Ian Cunningham, president of the Council of Ontario Construction Associations (COCA), is equally bullish. “The level of construction activity in Ontario is very strong and should remain so for 2018,” he said. “Construction activity is strongest in the GTA (Greater Toronto Area).”
In British Columbia, “future growth across our province is strong with the estimated capital cost of proposed construction projects throughout the province hitting $325 billion,” said Fiona Famulak, president of the Vancouver Regional Construction
Association (VRCA). “With $75 billion of construction currently underway in BC, we are very pleased that our members have a busy future ahead.”

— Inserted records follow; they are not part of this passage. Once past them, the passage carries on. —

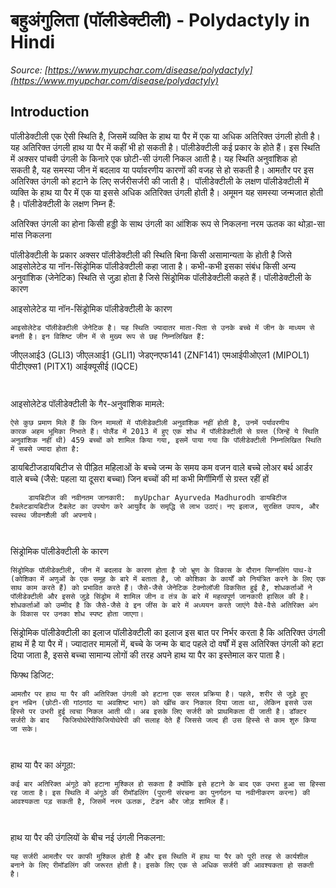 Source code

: # बहुअंगुलिता (पॉलीडेक्टीली) - Polydactyly in Hindi
_Source: [https://www.myupchar.com/disease/polydactyly](https://www.myupchar.com/disease/polydactyly)_

## Introduction
पॉलीडेक्टीली एक ऐसी स्थिति है, जिसमें व्यक्ति के हाथ या पैर में एक या अधिक अतिरिक्त उंगली होती है। यह अतिरिक्त उंगली हाथ या पैर में कहीं भी हो सकती है। पॉलीडेक्टीली कई प्रकार के होते हैं। इस स्थिति में अक्सर पांचवी उंगली के किनारे एक छोटी-सी उंगली निकल आती है। यह स्थिति अनुवांशिक हो सकती है, यह समस्या जीन में बदलाव या पर्यावरणीय कारणों की वजह से हो सकती है। आमतौर पर इस अतिरिक्त उंगली को हटाने के लिए सर्जरीसर्जरी की जाती है। 
पॉलीडेक्टीली के लक्षण
पॉलीडेक्टीली में व्यक्ति के हाथ या पैर में एक या इससे अधिक अतिरिक्त उंगली होती है। अमूमन यह समस्या जन्मजात होती है। पॉलीडेक्टीली के लक्षण निम्न हैं: 

अतिरिक्त उंगली का होना
किसी हड्डी के साथ उंगली का आंशिक रूप से निकलना
नरम ऊतक का थोड़ा-सा मांस निकलना

पॉलीडेक्टीली के प्रकार
अक्सर पॉलीडेक्टीली की स्थिति बिना किसी असामान्यता के होती है जिसे आइसोलेटेड या नॉन-सिंड्रोमिक पॉलीडेक्टीली कहा जाता है। कभी-कभी इसका संबंध किसी अन्य अनुवांशिक (जेनेटिक) स्थिति से जुड़ा होता है जिसे सिंड्रोमिक पॉलीडेक्टीली कहते हैं।
पॉलीडेक्टीली के कारण

आइसोलेटेड या नॉन-सिंड्रोमिक पॉलीडेक्टीली के कारण 
	आइसोलेटेड पॉलीडेक्टीली जेनेटिक है। यह स्थिति ज्यादातर माता-पिता से उनके बच्चे में जीन के माध्यम से बनती है। इन विशिष्ट जीन में से मुख्य रूप से छह निम्नलिखित हैं:
	
जीएलआई3 (GLI3)
जीएलआई1 (GLI1)
जेडएनएफ141 (ZNF141)
एमआईपीओएल1 (MIPOL1)
पीटीएक्स1 (PITX1)
आईक्यूसीई (IQCE)
		 


आइसोलेटेड पॉलीडेक्टीली के गैर-अनुवांशिक मामले: 
	ऐसे कुछ प्रमाण मिले हैं कि जिन मामलों में पॉलीडेक्टीली अनुवांशिक नहीं होती है, उनमें पर्यावरणीय कारक अहम भूमिका निभाते हैं। पोलैंड में 2013 में हुए एक शोध में पॉलीडेक्टीली से ग्रस्त (जिन्हें ये स्थिति अनुवांशिक नहीं थी) 459 बच्चों को शामिल किया गया, इसमें पाया गया कि पॉलीडेक्टीली निम्नलिखित स्थिति में सबसे ज्यादा होता है:
	
डायबिटीजडायबिटीज से पीड़ित महिलाओं के बच्चे
जन्म के समय कम वजन वाले बच्चे
लोअर बर्थ आर्डर वाले बच्चे (जैसे: पहला या दूसरा बच्चा)
जिन बच्चों की मां कभी मिर्गीमिर्गी से ग्रस्त रहीं हों

		डायबिटीज की नवीनतम जानकारी:  myUpchar Ayurveda Madhurodh डायबिटीज टैबलेटडायबिटीज टैबलेट का उपयोग करे आयुर्वेद के समृद्धि से लाभ उठाएं। नए इलाज, सुरक्षित उपाय, और स्वस्थ जीवनशैली की अपनाये।
		 


सिंड्रोमिक पॉलीडेक्टीली के कारण 
	सिंड्रोमिक पॉलीडेक्टीली, जीन में बदलाव के कारण होता है जो भ्रूण के विकास के दौरान सिग्नलिंग पाथ-वे (कोशिका में अणुओं के एक समूह के बारे में बताता है, जो कोशिका के कार्यों को नियंत्रित करने के लिए एक साथ काम करते हैं) को प्रभावित करते हैं। जैसे-जैसे जेनेटिक टेक्नोलॉजी विकसित हुई है, शोधकर्ताओं ने पॉलीडेक्टीली और इससे जुड़े सिंड्रोम में शामिल जीन व तंत्र के बारे में महत्वपूर्ण जानकारी हासिल की है। शोधकर्ताओं को उम्मीद है कि जैसे-जैसे वे इन जींस के बारे में अध्ययन करते जाएंगे वैसे-वैसे अतिरिक्त अंग के विकास पर उनका शोध स्पष्ट होता जाएगा। 

सिंड्रोमिक पॉलीडेक्टीली का इलाज
पॉलीडेक्टीली का इलाज इस बात पर निर्भर करता है कि अतिरिक्त उंगली हाथ में है या पैर में। ज्यादातर मामलों में, बच्चे के जन्म के बाद पहले दो वर्षों में इस अतिरिक्त उंगली को हटा दिया जाता है, इससे बच्चा सामान्य लोगों की तरह अपने हाथ या पैर का इस्तेमाल कर पाता है। 

फिफ्थ डिजिट: 
	आमतौर पर हाथ या पैर की अतिरिक्त उंगली को हटाना एक सरल प्रक्रिया है। पहले, शरीर से जुड़े हुए इन नबिन (छोटी-सी गांठगांठ या अवशिष्ट भाग) को खींच कर निकाल दिया जाता था, लेकिन इससे उस हिस्से पर उभरी हुई त्वचा निकल आती थी। अब इसके लिए सर्जरी को प्राथमिकता दी जाती है। डॉक्टर सर्जरी के बाद   फिजियोथेरेपीफिजियोथेरेपी की सलाह देते हैं जिससे जल्द ही उस हिस्से से काम शुरु किया जा सके।
	 
हाथ या पैर का अंगूठा: 
	कई बार अतिरिक्त अंगूठे को हटाना मुश्किल हो सकता है क्योंकि इसे हटाने के बाद एक उभरा हुआ सा हिस्सा रह जाता है। इस स्थिति में अंगूठे की रीमॉडलिंग (पुरानी संरचना का पुनर्गठन या नवीनीकरण करना) की आवश्यकता पड़ सकती है, जिसमें नरम ऊतक, टेंडन और जोड़ शामिल हैं।
	 
हाथ या पैर की उंगलियों के बीच नई उंगली निकलना: 
	यह सर्जरी आमतौर पर काफी मुश्किल होती है और इस स्थिति में हाथ या पैर को पूरी तरह से कार्यशील बनाने के लिए रीमॉडलिंग की जरूरत होती है। इसके लिए एक से अधिक सर्जरी की आवश्यकता हो सकती है।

“The construction industry climate here on PEI is very hot at the moment,” echoed Sam Sanderson, general manager of the Construction Association of Prince Edward Island (CAPEI). “We are seeing a big increase in both commercial and residential construction.”
Paul Heyens, chair of the Alberta Construction Association (ACA), was a bit more restrained in his assessment. “For 2018, Alberta is expected to remain steady compared to 2017,” he said. “The overall climate is one of cautious optimism. However, changes in trade agreements and economic changes in tax structure and labour-related costs dampen the expectations.”
2018’s Most Influential Factors
Even though 2018 looks to be a good construction year, there will be factors at play that could affect the market in Canada. According to Cunningham, these factors include the strength of the US economy and how it creates demand for Canadian goods and services; the state of the contentious NAFTA negotiations now underway, and, “confidence among business and industry leaders such that they will invest in capital expansions,” he said.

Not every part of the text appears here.